Supplied information Block Start

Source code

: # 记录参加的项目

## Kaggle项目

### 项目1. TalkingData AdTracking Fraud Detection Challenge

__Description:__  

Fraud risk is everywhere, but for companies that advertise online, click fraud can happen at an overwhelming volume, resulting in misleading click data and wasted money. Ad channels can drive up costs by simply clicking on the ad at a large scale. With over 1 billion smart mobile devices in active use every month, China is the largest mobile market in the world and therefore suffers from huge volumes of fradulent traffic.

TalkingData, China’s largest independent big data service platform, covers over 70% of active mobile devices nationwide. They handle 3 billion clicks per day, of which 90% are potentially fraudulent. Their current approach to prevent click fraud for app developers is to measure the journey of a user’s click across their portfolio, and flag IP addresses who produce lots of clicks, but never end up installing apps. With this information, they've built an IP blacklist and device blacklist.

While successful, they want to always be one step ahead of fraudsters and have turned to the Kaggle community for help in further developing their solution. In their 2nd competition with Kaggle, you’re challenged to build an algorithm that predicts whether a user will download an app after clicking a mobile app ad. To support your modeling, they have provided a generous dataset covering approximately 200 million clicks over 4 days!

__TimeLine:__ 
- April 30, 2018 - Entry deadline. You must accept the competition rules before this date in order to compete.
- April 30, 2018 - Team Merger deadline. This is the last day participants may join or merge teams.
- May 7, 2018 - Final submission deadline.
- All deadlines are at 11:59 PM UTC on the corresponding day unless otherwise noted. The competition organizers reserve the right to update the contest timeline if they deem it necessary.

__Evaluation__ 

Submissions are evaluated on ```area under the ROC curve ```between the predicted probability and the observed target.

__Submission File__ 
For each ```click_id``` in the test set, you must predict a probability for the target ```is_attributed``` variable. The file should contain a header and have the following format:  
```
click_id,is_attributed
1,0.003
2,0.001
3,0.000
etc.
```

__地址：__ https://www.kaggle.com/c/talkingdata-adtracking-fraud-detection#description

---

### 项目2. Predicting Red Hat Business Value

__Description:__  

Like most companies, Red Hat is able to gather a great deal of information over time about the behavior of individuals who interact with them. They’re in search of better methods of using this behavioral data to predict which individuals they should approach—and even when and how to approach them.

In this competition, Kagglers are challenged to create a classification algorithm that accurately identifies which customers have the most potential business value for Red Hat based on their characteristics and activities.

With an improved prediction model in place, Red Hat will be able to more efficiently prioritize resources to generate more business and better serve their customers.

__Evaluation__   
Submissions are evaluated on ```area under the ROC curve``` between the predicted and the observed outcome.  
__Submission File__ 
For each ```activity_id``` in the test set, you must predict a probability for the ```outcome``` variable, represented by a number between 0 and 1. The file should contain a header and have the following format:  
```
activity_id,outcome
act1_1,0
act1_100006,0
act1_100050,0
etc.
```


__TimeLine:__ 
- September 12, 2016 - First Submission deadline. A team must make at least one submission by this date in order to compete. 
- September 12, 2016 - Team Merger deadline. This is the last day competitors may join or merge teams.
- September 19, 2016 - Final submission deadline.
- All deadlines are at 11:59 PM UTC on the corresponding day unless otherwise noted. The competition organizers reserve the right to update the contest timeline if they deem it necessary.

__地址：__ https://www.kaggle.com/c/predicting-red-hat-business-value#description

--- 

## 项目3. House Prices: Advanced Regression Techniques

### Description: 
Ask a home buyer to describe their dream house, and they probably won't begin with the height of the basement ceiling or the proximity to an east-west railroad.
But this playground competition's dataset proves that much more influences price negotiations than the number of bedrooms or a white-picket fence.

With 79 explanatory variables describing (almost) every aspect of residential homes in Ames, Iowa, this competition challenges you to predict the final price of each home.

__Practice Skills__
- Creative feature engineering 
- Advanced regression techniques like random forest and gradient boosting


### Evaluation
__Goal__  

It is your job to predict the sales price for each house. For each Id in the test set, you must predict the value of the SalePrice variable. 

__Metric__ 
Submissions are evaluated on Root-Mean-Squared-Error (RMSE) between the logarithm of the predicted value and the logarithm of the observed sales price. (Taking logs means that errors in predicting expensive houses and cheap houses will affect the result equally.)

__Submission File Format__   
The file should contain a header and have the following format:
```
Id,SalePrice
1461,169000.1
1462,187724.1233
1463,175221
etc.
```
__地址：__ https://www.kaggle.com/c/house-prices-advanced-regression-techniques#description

Supplied information Block End
Supplied information Block Start

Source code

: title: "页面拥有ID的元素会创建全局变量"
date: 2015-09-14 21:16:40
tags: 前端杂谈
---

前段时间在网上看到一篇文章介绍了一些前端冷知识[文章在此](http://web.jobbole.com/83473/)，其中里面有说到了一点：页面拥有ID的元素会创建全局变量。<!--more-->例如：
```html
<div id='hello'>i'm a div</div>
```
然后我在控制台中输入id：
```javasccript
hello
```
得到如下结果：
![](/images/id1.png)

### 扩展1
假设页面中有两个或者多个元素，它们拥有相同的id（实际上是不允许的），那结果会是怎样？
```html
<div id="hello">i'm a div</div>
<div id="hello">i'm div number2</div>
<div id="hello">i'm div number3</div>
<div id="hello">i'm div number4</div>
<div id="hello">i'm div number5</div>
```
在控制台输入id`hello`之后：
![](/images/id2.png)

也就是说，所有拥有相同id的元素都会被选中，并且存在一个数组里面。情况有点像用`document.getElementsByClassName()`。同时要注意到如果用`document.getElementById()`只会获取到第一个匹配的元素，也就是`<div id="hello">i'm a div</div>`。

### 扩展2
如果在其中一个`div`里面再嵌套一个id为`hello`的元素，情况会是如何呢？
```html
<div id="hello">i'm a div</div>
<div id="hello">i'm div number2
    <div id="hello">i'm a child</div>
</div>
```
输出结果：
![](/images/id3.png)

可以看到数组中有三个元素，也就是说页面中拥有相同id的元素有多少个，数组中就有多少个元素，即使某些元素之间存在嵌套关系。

Supplied information Block End
Supplied information Block Start

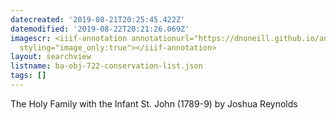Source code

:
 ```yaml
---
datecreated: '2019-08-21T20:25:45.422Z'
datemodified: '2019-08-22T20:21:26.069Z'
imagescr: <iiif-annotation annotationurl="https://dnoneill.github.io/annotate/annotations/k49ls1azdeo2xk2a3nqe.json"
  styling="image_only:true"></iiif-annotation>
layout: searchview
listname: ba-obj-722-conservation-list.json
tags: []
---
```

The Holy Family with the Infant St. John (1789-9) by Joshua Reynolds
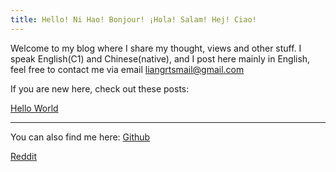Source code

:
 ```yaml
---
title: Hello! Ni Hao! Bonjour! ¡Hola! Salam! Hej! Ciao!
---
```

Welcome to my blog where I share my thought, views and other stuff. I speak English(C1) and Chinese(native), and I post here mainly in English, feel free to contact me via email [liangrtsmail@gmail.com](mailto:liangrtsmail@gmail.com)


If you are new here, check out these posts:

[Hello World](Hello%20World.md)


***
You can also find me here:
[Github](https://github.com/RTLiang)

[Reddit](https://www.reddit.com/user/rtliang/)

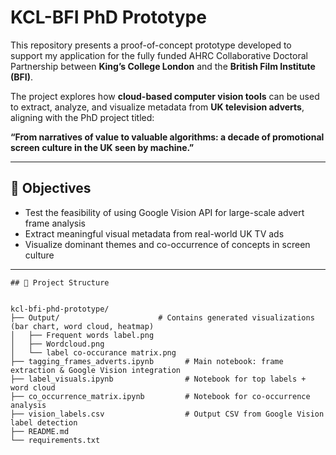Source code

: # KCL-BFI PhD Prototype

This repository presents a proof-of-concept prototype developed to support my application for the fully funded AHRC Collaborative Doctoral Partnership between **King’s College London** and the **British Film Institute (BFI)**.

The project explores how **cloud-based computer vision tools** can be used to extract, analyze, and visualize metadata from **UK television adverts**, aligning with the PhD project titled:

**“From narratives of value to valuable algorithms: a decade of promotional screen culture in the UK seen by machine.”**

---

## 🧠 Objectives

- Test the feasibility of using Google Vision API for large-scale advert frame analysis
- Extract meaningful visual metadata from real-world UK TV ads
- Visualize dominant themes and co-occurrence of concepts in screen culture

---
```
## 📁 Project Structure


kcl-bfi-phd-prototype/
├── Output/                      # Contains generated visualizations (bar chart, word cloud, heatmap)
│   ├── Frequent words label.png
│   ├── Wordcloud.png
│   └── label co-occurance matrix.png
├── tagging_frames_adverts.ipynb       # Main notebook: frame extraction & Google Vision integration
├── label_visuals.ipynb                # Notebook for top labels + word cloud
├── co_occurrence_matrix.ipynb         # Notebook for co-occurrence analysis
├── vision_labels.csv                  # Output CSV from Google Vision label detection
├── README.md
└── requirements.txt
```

Supplied information Block End

[Instructions to follow] Whenever the string "companies" turns up in a line of the data, copy that line.

[Final answer]
Fraud risk is everywhere, but for companies that advertise online, click fraud can happen at an overwhelming volume, resulting in misleading click data and wasted money. Ad channels can drive up costs by simply clicking on the ad at a large scale. With over 1 billion smart mobile devices in active use every month, China is the largest mobile market in the world and therefore suffers from huge volumes of fradulent traffic.
Like most companies, Red Hat is able to gather a great deal of information over time about the behavior of individuals who interact with them. They’re in search of better methods of using this behavioral data to predict which individuals they should approach—and even when and how to approach them.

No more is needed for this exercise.